September 13, 1858: a group of Oberlin, Ohio citizens stopped Kentucky slave catchers from capturing John Price, a black man. Oberlinians, black and white, pursued the abductors to nearby Wellington at word of Price’s kidnapping and took him back, later helping him across the Canadian border to freedom.  [Black Past article] (see Sept 17)

James H Meredith

September 13, 1962: the US District Court for the Southern District of Mississippi reordered the University of Mississippi to enroll Meredith. (see September 20, 1962)

Attica Prison Riot

September 13, 1971: state troopers dropped tear gas into the Attica prison while other troopers opened fire on a group of over 1,200 inmates. In the chaos, the police gunfire killed 10 hostages and 29 inmates Another 80 people were seriously wounded, the majority of them inmates, in what became the bloodiest prison uprising in U.S. history. Adding to the death toll were three inmates and a guard who had been killed earlier during the riot.

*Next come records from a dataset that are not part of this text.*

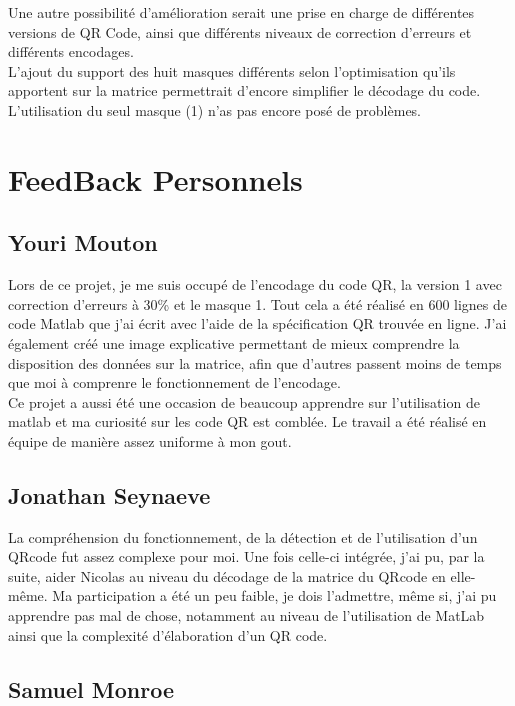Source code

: \documentclass{report}
\begin{document}
		Une autre possibilité d'amélioration serait une prise en charge de différentes versions de QR Code, ainsi que différents niveaux de correction d'erreurs et différents encodages.\\
		
		L'ajout du support des huit masques différents selon l'optimisation qu'ils apportent sur la matrice permettrait d'encore simplifier le décodage du code. L'utilisation du seul masque (1) n'as pas encore posé de problèmes.

	\section{FeedBack Personnels}

		\subsection{Youri Mouton}
		
		    Lors de ce projet, je me suis occupé de l'encodage du code QR, la version 1 avec correction d'erreurs à 30\% et le masque 1. Tout cela  a été réalisé en 600 lignes de code Matlab que j'ai écrit avec l'aide de la spécification QR trouvée en ligne. J'ai également créé une image explicative permettant de mieux comprendre la disposition des données sur la matrice, afin que d'autres passent moins de temps que moi à comprenre le fonctionnement de l'encodage.\\
		    
		    Ce projet a aussi été une occasion de beaucoup apprendre sur l'utilisation de matlab et ma curiosité sur les code QR est comblée.  Le travail a été réalisé en équipe de manière assez uniforme à mon gout.\\

		\subsection{Jonathan Seynaeve}

			La compréhension du fonctionnement, de la détection et de l'utilisation d'un QRcode fut assez complexe pour moi. Une fois celle-ci intégrée, j'ai pu, par la suite, aider Nicolas au niveau du décodage de la matrice du QRcode en elle-même. Ma participation a été un peu faible, je dois l'admettre, même si, j'ai pu apprendre pas mal de chose, notamment au niveau de l'utilisation de MatLab ainsi que la complexité d'élaboration d'un QR code.\\
		
		\subsection{Samuel Monroe}
\end{document}
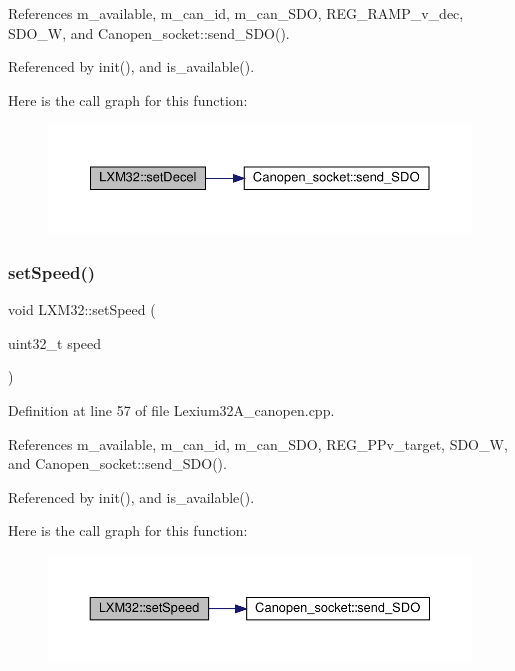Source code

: References m\+\_\+available, m\+\_\+can\+\_\+id, m\+\_\+can\+\_\+\+S\+DO, R\+E\+G\+\_\+\+R\+A\+M\+P\+\_\+v\+\_\+dec, S\+D\+O\+\_\+W, and Canopen\+\_\+socket\+::send\+\_\+\+S\+D\+O().



Referenced by init(), and is\+\_\+available().

Here is the call graph for this function\+:\nopagebreak
\begin{figure}[H]
\begin{center}
\leavevmode
\includegraphics[width=350pt]{class_l_x_m32_aa1b975678f618dd2383e61bef655a353_cgraph}
\end{center}
\end{figure}
\mbox{\label{class_l_x_m32_aefb41cdca05c78cf0df485df8abbaf69}} 
\subsubsection{\texorpdfstring{set\+Speed()}{setSpeed()}}
{\footnotesize\ttfamily void L\+X\+M32\+::set\+Speed (\begin{DoxyParamCaption}\item[{uint32\+\_\+t}]{speed }\end{DoxyParamCaption})}



Definition at line 57 of file Lexium32\+A\+\_\+canopen.\+cpp.



References m\+\_\+available, m\+\_\+can\+\_\+id, m\+\_\+can\+\_\+\+S\+DO, R\+E\+G\+\_\+\+P\+Pv\+\_\+target, S\+D\+O\+\_\+W, and Canopen\+\_\+socket\+::send\+\_\+\+S\+D\+O().



Referenced by init(), and is\+\_\+available().

Here is the call graph for this function\+:\nopagebreak
\begin{figure}[H]
\begin{center}
\leavevmode
\includegraphics[width=350pt]{class_l_x_m32_aefb41cdca05c78cf0df485df8abbaf69_cgraph}
\end{center}
\end{figure}
\mbox{\label{class_l_x_m32_ae15a405ad09357b6dd0296db5bbce92d}} 
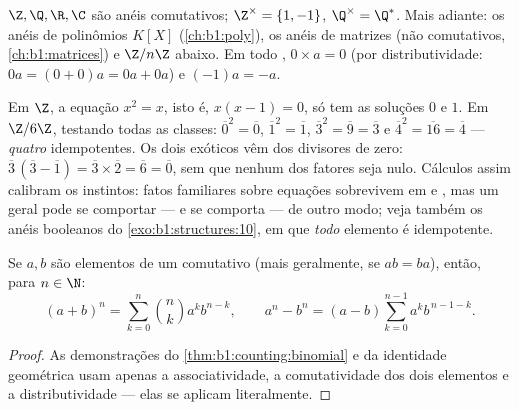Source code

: \begin{example}\label{ex:b1:structures:rings}
$\Z, \Q, \R, \C$ são anéis comutativos; $\Z^\times = \{1, -1\}$,
$\Q^\times = \Q^*$. Mais adiante: os anéis de polinômios $K[X]$
(\cref{ch:b1:poly}), os anéis de matrizes (não comutativos,
\cref{ch:b1:matrices}) e $\Z/n\Z$ abaixo. Em todo , $0 \times
a = 0$ (por distributividade: $0a = (0+0)a = 0a + 0a$) e
$(-1)a = -a$.
\end{example}

\begin{example}\label{ex:b1:structures:idempotents}
Em $\Z$, a equação $x^2 = x$, isto é, $x(x - 1) = 0$, só tem
as soluções $0$ e $1$. Em $\Z/6\Z$, testando todas as classes:
$\overline0^2 = \overline0$, $\overline1^2 = \overline1$,
$\overline3^2 = \overline9 = \overline3$ e $\overline4^2 =
\overline{16} = \overline4$ --- \emph{quatro} idempotentes. Os dois
exóticos vêm dos divisores de zero: $\overline3\,(\overline3 -
\overline1) = \overline3 \times \overline2 = \overline6 =
\overline0$, sem que
nenhum dos fatores seja nulo. Cálculos assim calibram
os instintos: fatos familiares sobre equações sobrevivem em
 e , mas um  geral pode se comportar
--- e se comporta --- de outro modo; veja também os anéis booleanos do
\cref{exo:b1:structures:10}, em que \emph{todo} elemento é
idempotente.
\end{example}

\begin{proposition}\label{prop:b1:structures:binomial}
Se $a, b$ são elementos de um  comutativo (mais geralmente, se
$ab = ba$), então, para $n \in \N$:
\[
(a+b)^n = \sum_{k=0}^n \binom nk a^k b^{n-k},
\qquad
a^n - b^n = (a - b) \sum_{k=0}^{n-1} a^k b^{\,n-1-k} .
\]
\end{proposition}

\begin{proof}
As demonstrações do \cref{thm:b1:counting:binomial} e da identidade
geométrica usam apenas a associatividade, a comutatividade dos dois
elementos e a distributividade --- elas se aplicam literalmente.
\end{proof}

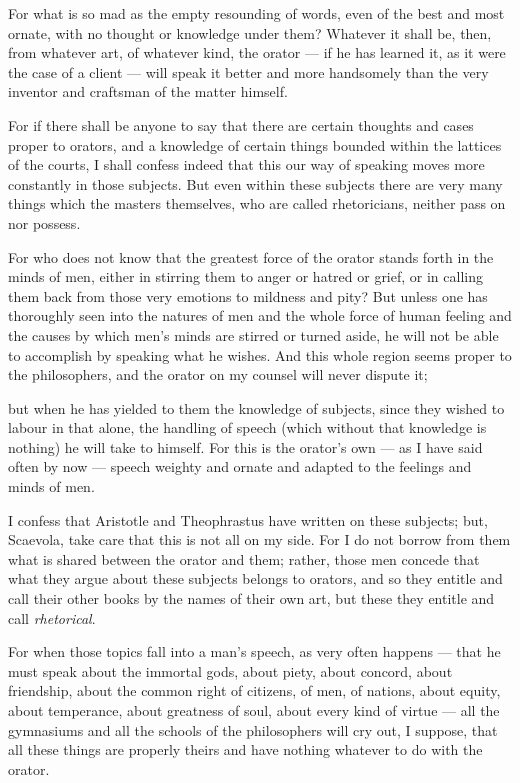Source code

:  For what is so mad as the empty resounding of words, even of the best and most ornate, with no thought or knowledge under them? Whatever it shall be, then, from whatever art, of whatever kind, the orator — if he has learned it, as it were the case of a client — will speak it better and more handsomely than the very inventor and craftsman of the matter himself.

 For if there shall be anyone to say that there are certain thoughts and cases proper to orators, and a knowledge of certain things bounded within the lattices of the courts, I shall confess indeed that this our way of speaking moves more constantly in those subjects. But even within these subjects there are very many things which the masters themselves, who are called rhetoricians, neither pass on nor possess.

 For who does not know that the greatest force of the orator stands forth in the minds of men, either in stirring them to anger or hatred or grief, or in calling them back from those very emotions to mildness and pity? But unless one has thoroughly seen into the natures of men and the whole force of human feeling and the causes by which men's minds are stirred or turned aside, he will not be able to accomplish by speaking what he wishes. And this whole region seems proper to the philosophers, and the orator on my counsel will never dispute it;

 but when he has yielded to them the knowledge of subjects, since they wished to labour in that alone, the handling of speech (which without that knowledge is nothing) he will take to himself. For this is the orator's own — as I have said often by now — speech weighty and ornate and adapted to the feelings and minds of men.

 I confess that Aristotle and Theophrastus have written on these subjects; but, Scaevola, take care that this is not all on my side. For I do not borrow from them what is shared between the orator and them; rather, those men concede that what they argue about these subjects belongs to orators, and so they entitle and call their other books by the names of their own art, but these they entitle and call \textit{rhetorical}.

 For when those topics fall into a man's speech, as very often happens — that he must speak about the immortal gods, about piety, about concord, about friendship, about the common right of citizens, of men, of nations, about equity, about temperance, about greatness of soul, about every kind of virtue — all the gymnasiums and all the schools of the philosophers will cry out, I suppose, that all these things are properly theirs and have nothing whatever to do with the orator.

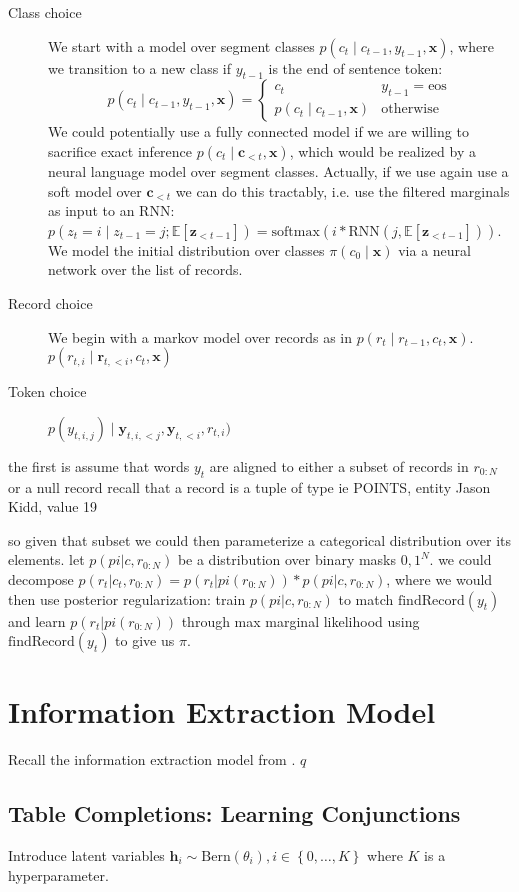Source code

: \documentclass{article}
\newcommand\set[1]{\left\{#1\right\}}
\newcommand\Bern{\mathrm{Bern}}
\newcommand\E[1]{\mathbb{E}\left[#1\right]}
\newcommand{\bc}{\mathbf{c}}
\newcommand{\bh}{\mathbf{h}}
\newcommand{\br}{\mathbf{r}}
\newcommand{\bx}{\mathbf{x}}
\newcommand{\by}{\mathbf{y}}
\newcommand{\bz}{\mathbf{z}}
\begin{document}
\begin{description}
\item[Class choice]
We start with a model over segment classes $p(c_t\mid c_{t-1},y_{t-1},\bx)$,
where we transition to a new class if $y_{t-1}$ is the end of sentence token:
$$p(c_t\mid c_{t-1},y_{t-1},\bx) = \begin{cases}
c_t & y_{t-1}=\textrm{eos}\\
p(c_t\mid c_{t-1},\bx) & \textrm{otherwise}
\end{cases}$$
We could potentially use a fully connected model if we are willing to sacrifice
exact inference $p(c_t\mid \bc_{<t}, \bx)$, which would be realized by a neural
language model over segment classes.
Actually, if we use again use a soft model over $\bc_{<t}$ we can do this tractably,
i.e. use the filtered marginals as input to an RNN:
$p(z_t=i\mid z_{t-1}=j; \E{\bz_{<t-1}}) = \textrm{softmax}(i * \textrm{RNN}(j, \E{\bz_{<t-1}}))$.
We model the initial distribution over classes $\pi(c_0\mid\bx)$
via a neural network over the list of records.
\item[Record choice]
We begin with a markov model over records as in \citet{liang2009semalign} $p(r_t\mid r_{t-1},c_t,\bx)$.
$p(r_{t,i}\mid\br_{t,<i},c_t,\bx)$
\item[Token choice]
$p(y_{t,i,j})\mid\by_{t,i,<j},\by_{t,<i},r_{t,i})$
\end{description}
the first is assume that words $y_t$ are aligned to either a subset of records in $r_{0:N}$ or a null record
recall that a record is a tuple of type {ie POINTS}, entity {Jason Kidd}, value {19}

so given that subset we could then parameterize a categorical distribution over its elements.
let $p(pi | c, r_{0:N})$ be a distribution over binary masks ${0,1}^N$. 
we could decompose $p(r_t | c_t, r_{0:N}) = p(r_t | pi(r_{0:N})) * p(pi | c, r_{0:N})$,
where we would then use posterior regularization: train $p(pi | c, r_{0:N})$ to match
$\textrm{findRecord}(y_t)$ and learn
$p(r_t | pi(r_{0:N}))$ through max marginal likelihood using $\textrm{findRecord}(y_t)$ to give us $\pi$.

\section{Information Extraction Model}
Recall the information extraction model from \citet{wiseman2017d2t}.
$q$

\subsection{Table Completions: Learning Conjunctions}
Introduce latent variables $\bh_i\sim\Bern(\theta_i),i\in\set{0,\ldots,K}$
where $K$ is a hyperparameter. 
\end{document}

“We are men. We are not beasts, and we do not intend to be beaten or driven as such.” –L.D. Barkley, a 21 year-old prisoner serving time for breaching parole by driving without a license; he died in the assault, shot 15 times at point-blank range. (BH & Attica, see Sept 17)

George Wallace

September 13, 1998: George Wallace died. [NYT obit] (see Sept 17)

School Desegregation

September 13, 2013: nearly a week after the University of Alabama came under fire for persistent segregation in its sorority system, school officials announced a deal that would clear the way for black women to be admitted to the school’s prestigious and historically white Greek organizations. The deal was the first step toward ending more than a century of systematic segregation in the school’s sorority system. (Time story) (BH, see Oct 15; SD, see March 21, 2014)

Laquan McDonald

September 13, 2018: lawyers finished choosing 12 jurors and five alternates for CPD officer Jason Van Dyke’s murder trial. Mayor Emanuel and Illinois’ attorney general Lisa Madigan meanwhile unveiled an updated plan to reform the city’s police, saying it would ensure permanent, far-reaching changes within a 12,000-officer department that has a long history of committing serious civil rights abuses. The more than 200-page document was submitted to U.S. District Judge Robert Dow for his consideration. (B & S and McDonald, see Oct 5)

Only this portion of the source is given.